がんは個別化医療の時代へ でも、最も大切なのは早期発見!
脳神経外科顧問 片倉 隆一
日本人の2人に1人はがんに罹患し、3人に1人はがんで亡くなる時代になりました。今、がんの治療法の決め方に変化が起ころうとしています。例えば、肺がんの患者さんの治療法を決めるには、これまでは肺がんの組織を調べ病理所見すなわちがん細胞の形態上の特徴をもとに分類し、その組織診断結果に基づき治療法が決まります。この時の治療法は、信頼度が高い比較試験において最も効果の高い治療法として最新のガイドライン等に示されているものになります。例えば肺がんで組織診断が腺癌と分かると、同じ腺癌の患者さんは押しなべてガイドラインにある治療法を受けることになります。ところが最近、従来の形態学上の特徴で決めるのではなく、患者さんそれぞれのがん組織の特徴を遺伝子レベルで細かく分類し、その遺伝子上の特徴で、患者さん一人ひとりにあった治療法を見つけていこうとする時代になってきました。

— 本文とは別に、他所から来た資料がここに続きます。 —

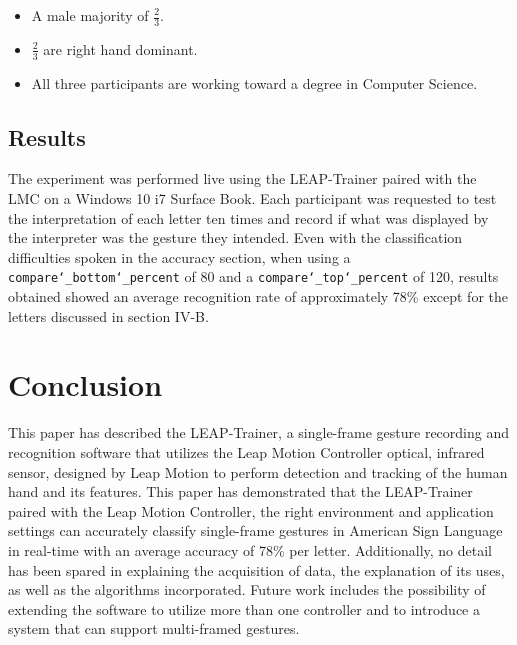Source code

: \documentclass[letterpaper, 10 pt, conference]{ieeeconf}
\begin{document}
\begin{itemize}
\item A male majority of $\frac{2}{3}$. 
\item $\frac{2}{3}$ are right hand dominant.
\item All three participants are working toward a degree in Computer Science.
\end{itemize}
\vspace{5pt}

\subsection{Results}

The experiment was performed live using the LEAP-Trainer paired with the LMC on a Windows 10 i7 Surface Book. Each participant was requested to test the interpretation of each letter ten times and record if what was displayed by the interpreter was the gesture they intended. Even with the classification difficulties spoken in the accuracy section, when using a \texttt{compare\char`_bottom\char`_percent} of 80 and a \texttt{compare\char`_top\char`_percent} of 120, results obtained showed an average recognition rate of approximately 78\% except for the letters discussed in section IV-B.




\section{Conclusion}

This paper has described the LEAP-Trainer, a single-frame gesture recording and recognition software that utilizes the Leap Motion Controller optical, infrared sensor, designed by Leap Motion to perform detection and tracking of the human hand and its features. This paper has demonstrated that the LEAP-Trainer paired with the Leap Motion Controller, the right environment and application settings can accurately classify single-frame gestures in American Sign Language in real-time with an average accuracy of 78\% per letter. Additionally, no detail has been spared in explaining the acquisition of data, the explanation of its uses, as well as the algorithms incorporated. Future work includes the possibility of extending the software to utilize more than one controller and to introduce a system that can support multi-framed gestures. 


\end{document}
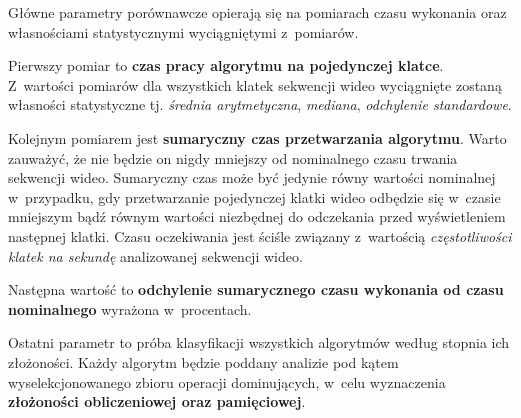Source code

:     Główne parametry porównawcze opierają się na pomiarach czasu wykonania oraz własnościami statystycznymi wyciągniętymi z~pomiarów.

    Pierwszy pomiar to \textbf{czas pracy algorytmu na pojedynczej klatce}. Z~wartości pomiarów dla wszystkich klatek sekwencji wideo wyciągnięte zostaną własności statystyczne tj. \textit{średnia arytmetyczna}, \textit{mediana}, \textit{odchylenie standardowe}.

    Kolejnym pomiarem jest \textbf{sumaryczny czas przetwarzania algorytmu}. Warto zauważyć, że nie będzie on nigdy mniejszy od nominalnego czasu trwania sekwencji wideo. Sumaryczny czas może być jedynie równy wartości nominalnej w~przypadku, gdy przetwarzanie pojedynczej klatki wideo odbędzie się w~czasie mniejszym bądź równym wartości niezbędnej do odczekania przed wyświetleniem następnej klatki. Czasu oczekiwania jest ściśle związany z~wartością \textit{częstotliwości klatek na sekundę} analizowanej sekwencji wideo.

    Następna wartość to \textbf{odchylenie sumarycznego czasu wykonania od czasu nominalnego} wyrażona w~procentach.

    Ostatni parametr to próba klasyfikacji wszystkich algorytmów według stopnia ich złożoności. Każdy algorytm będzie poddany analizie pod kątem wyselekcjonowanego zbioru operacji dominujących, w~celu wyznaczenia \textbf{złożoności obliczeniowej oraz pamięciowej}.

いわゆる個別化医療の世界に大きく踏み込む時代になってきたのです。現在、がんの発生・増殖・転移そして治療効果などがんの特徴を表現するがん遺伝子は200以上見つかっております。患者さんから摘出されたがん組織を、大型解析機を用いこれらの遺伝子発現の有無等を調べその結果で治療法を決定します。まさに、患者さん一人ひとりに合った治療が選択されることになります。ただ、現在はこの遺伝子学的な分類はできても、それに合う薬剤の開発が進んでおらず、使用できる治療薬は限られています。新薬の開発が急がれるのですが、新薬誕生までは時間と膨大な費用が必要で、思うような治療ができるようになるにはまだまだ時間がかかります。
このように個別化医療の世界が進んでいきますが、この治療法でがんが治癒するのかといいますと、現時点では生存期間の延長は見込めても「みな治る」とは言えません。がんを治す・治癒させるためには、現在も将来も「がんの早期発見」が不可欠です。そしてがんの早期発見には、がん検診を定期的に受けることが重要です。その検診も、従来の腫瘍マーカー・超音波検査・X線撮影・内視鏡検査などに加え、PET検査を取り入れることで精度が高まりますので、PETを含めたがん検診をお薦めします。